Specifically, a Living Will outlines your desires for certain life prolonging treatments. You indicate which treatments you want applied and under what circumstances. For example, you may specify your wishes on:

  • living-will-notaryUse of life sustaining equipment
  • Feeding tubes
  • Pain relief
  • Hydration
  • Do Not Resuscitate orders

You should be very specific about the types of treatment you do or do not want. Vague language is open to interpretation. An order to withhold “extraordinary care” means different things to different people.

Legal requirements for Living Wills vary from state to state, so consult your attorney or your state’s Attorney General’s Office for specifics. You can find the link to your Attorney General through the Resources by State page. Some states recognize and offer standard Living Will forms. If you are developing a Living Will, consider developing a Health Care Power of Attorney at the same time. Some people prefer to make their wishes known to their Power of Attorney and trust them to enact their wishes rather than develop a Living Will. You can have both documents in place at the same time, and both will likely need a notary’s signature.
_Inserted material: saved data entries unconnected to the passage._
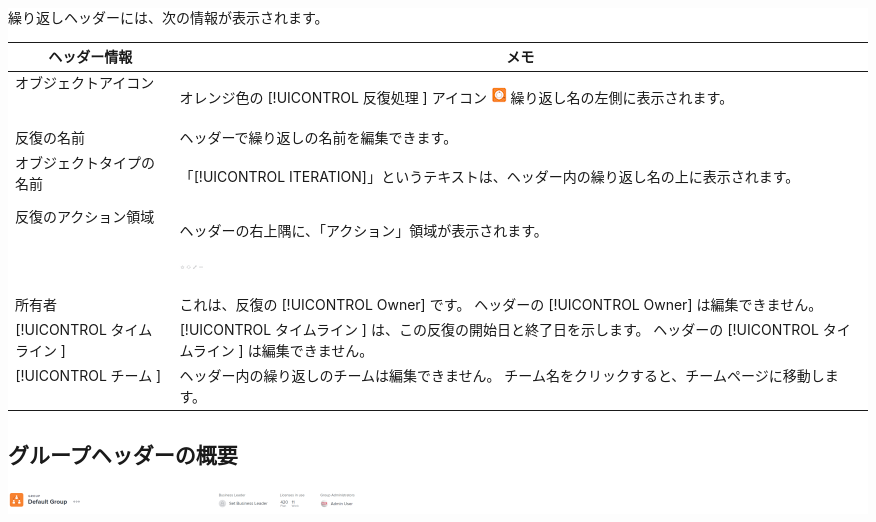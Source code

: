 繰り返しヘッダーには、次の情報が表示されます。

<table style="table-layout:auto"> 
 <col> 
 <col> 
 <thead> 
  <tr> 
   <th>ヘッダー情報</th> 
   <th>メモ</th> 
  </tr> 
 </thead> 
 <tbody> 
  <tr> 
   <td role="rowheader">オブジェクトアイコン </td> 
   <td> <p>オレンジ色の [!UICONTROL 反復処理 ] アイコン <img src="assets/nwe-iteration-icon-58x58.png" style="width: 58;height: 58;"> 繰り返し名の左側に表示されます。</p> </td> 
  </tr> 
  <tr> 
   <td role="rowheader">反復の名前</td> 
   <td>ヘッダーで繰り返しの名前を編集できます。</td> 
  </tr> 
  <tr> 
   <td role="rowheader">オブジェクトタイプの名前</td> 
   <td> <p>「[!UICONTROL ITERATION]」というテキストは、ヘッダー内の繰り返し名の上に表示されます。</p> </td> 
  </tr> 
  <tr> 
   <td role="rowheader">反復のアクション領域</td> 
   <td> <p>ヘッダーの右上隅に、「アクション」領域が表示されます。</p> <p> <img src="assets/nwe-iteration-action-area.png"> </p></td> 
  </tr> 
  <tr> 
   <td role="rowheader">所有者</td> 
   <td>これは、反復の [!UICONTROL Owner] です。 ヘッダーの [!UICONTROL Owner] は編集できません。</td> 
  </tr> 
  <tr> 
   <td role="rowheader">[!UICONTROL タイムライン ]</td> 
   <td>[!UICONTROL タイムライン ] は、この反復の開始日と終了日を示します。 ヘッダーの [!UICONTROL タイムライン ] は編集できません。</td> 
  </tr> 
  <tr> 
   <td role="rowheader">[!UICONTROL チーム ]</td> 
   <td>ヘッダー内の繰り返しのチームは編集できません。 チーム名をクリックすると、チームページに移動します。</td> 
  </tr> 
 </tbody> 
</table>

## グループヘッダーの概要

![](assets/nwe-group-header-350x20.png)
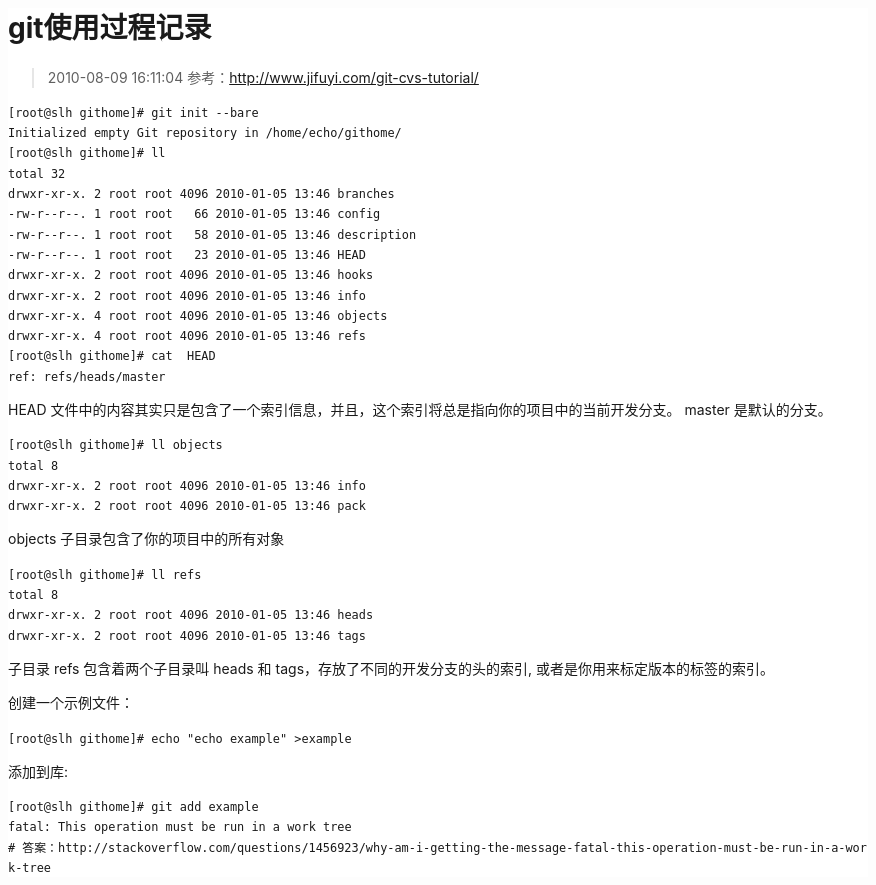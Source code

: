 # git使用过程记录

> 2010-08-09 16:11:04
> 参考：http://www.jifuyi.com/git-cvs-tutorial/

```{bash}
[root@slh githome]# git init --bare
Initialized empty Git repository in /home/echo/githome/
[root@slh githome]# ll
total 32
drwxr-xr-x. 2 root root 4096 2010-01-05 13:46 branches
-rw-r--r--. 1 root root   66 2010-01-05 13:46 config
-rw-r--r--. 1 root root   58 2010-01-05 13:46 description
-rw-r--r--. 1 root root   23 2010-01-05 13:46 HEAD
drwxr-xr-x. 2 root root 4096 2010-01-05 13:46 hooks
drwxr-xr-x. 2 root root 4096 2010-01-05 13:46 info
drwxr-xr-x. 4 root root 4096 2010-01-05 13:46 objects
drwxr-xr-x. 4 root root 4096 2010-01-05 13:46 refs
[root@slh githome]# cat  HEAD
ref: refs/heads/master
```

HEAD 文件中的内容其实只是包含了一个索引信息，并且，这个索引将总是指向你的项目中的当前开发分支。
master 是默认的分支。

```{bash}
[root@slh githome]# ll objects
total 8
drwxr-xr-x. 2 root root 4096 2010-01-05 13:46 info
drwxr-xr-x. 2 root root 4096 2010-01-05 13:46 pack
```

objects 子目录包含了你的项目中的所有对象

```{bash}
[root@slh githome]# ll refs
total 8
drwxr-xr-x. 2 root root 4096 2010-01-05 13:46 heads
drwxr-xr-x. 2 root root 4096 2010-01-05 13:46 tags
```

子目录 refs 包含着两个子目录叫 heads 和 tags，存放了不同的开发分支的头的索引, 或者是你用来标定版本的标签的索引。

创建一个示例文件：
```{bash}
[root@slh githome]# echo "echo example" >example
```

添加到库:
```{bash}
[root@slh githome]# git add example
fatal: This operation must be run in a work tree
# 答案：http://stackoverflow.com/questions/1456923/why-am-i-getting-the-message-fatal-this-operation-must-be-run-in-a-work-tree

```
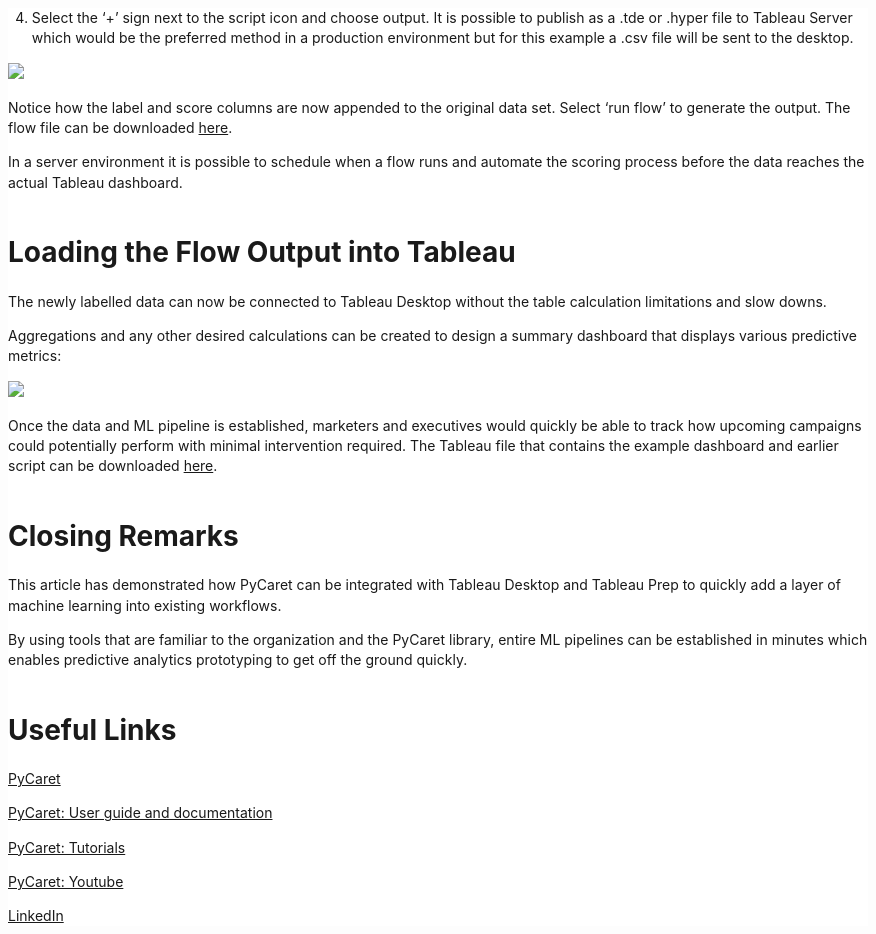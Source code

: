 4) Select the ‘+’ sign next to the script icon and choose output. It is possible to publish as a .tde or .hyper file to Tableau Server which would be the preferred method in a production environment but for this example a .csv file will be sent to the desktop.

![](https://cdn-images-1.medium.com/max/2384/1*mVe4CorNxcBRU7q_dPqHOQ.png)

Notice how the label and score columns are now appended to the original data set. Select ‘run flow’ to generate the output. The flow file can be downloaded [here](https://github.com/andrewcowannagora/PyCaret-Tableau/blob/master/DM_Model_Flow.tflx).

In a server environment it is possible to schedule when a flow runs and automate the scoring process before the data reaches the actual Tableau dashboard.

# Loading the Flow Output into Tableau

The newly labelled data can now be connected to Tableau Desktop without the table calculation limitations and slow downs.

Aggregations and any other desired calculations can be created to design a summary dashboard that displays various predictive metrics:

![](https://cdn-images-1.medium.com/max/2000/1*AhgzQQMLOfwe_5__eMMTIQ.png)

Once the data and ML pipeline is established, marketers and executives would quickly be able to track how upcoming campaigns could potentially perform with minimal intervention required. The Tableau file that contains the example dashboard and earlier script can be downloaded [here](https://github.com/andrewcowannagora/PyCaret-Tableau/blob/master/DM_Dashboard.twbx).

# Closing Remarks

This article has demonstrated how PyCaret can be integrated with Tableau Desktop and Tableau Prep to quickly add a layer of machine learning into existing workflows.

By using tools that are familiar to the organization and the PyCaret library, entire ML pipelines can be established in minutes which enables predictive analytics prototyping to get off the ground quickly.

# Useful Links

[PyCaret](https://pycaret.org/)

[PyCaret: User guide and documentation](https://pycaret.org/guide/)

[PyCaret: Tutorials](https://pycaret.org/tutorial/)

[PyCaret: Youtube](https://www.youtube.com/channel/UCxA1YTYJ9BEeo50lxyI_B3g/featured)

[LinkedIn](http://www.linkedin.com/in/andrewcowannagora)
A Living Will is legally binding, but does not take effect unless a doctor or doctors determine you have become incapacitated and are unable to make your wishes known. They do not become effective if your medical illness or unconscious state is short-term, it’s only for permanent conditions when there is no hope of recovery. Discuss a Living Will with your doctor and become informed about the impact of your decisions. You should also involve family members. Let them know your wishes and tell them you have a Living Will and where it is kept.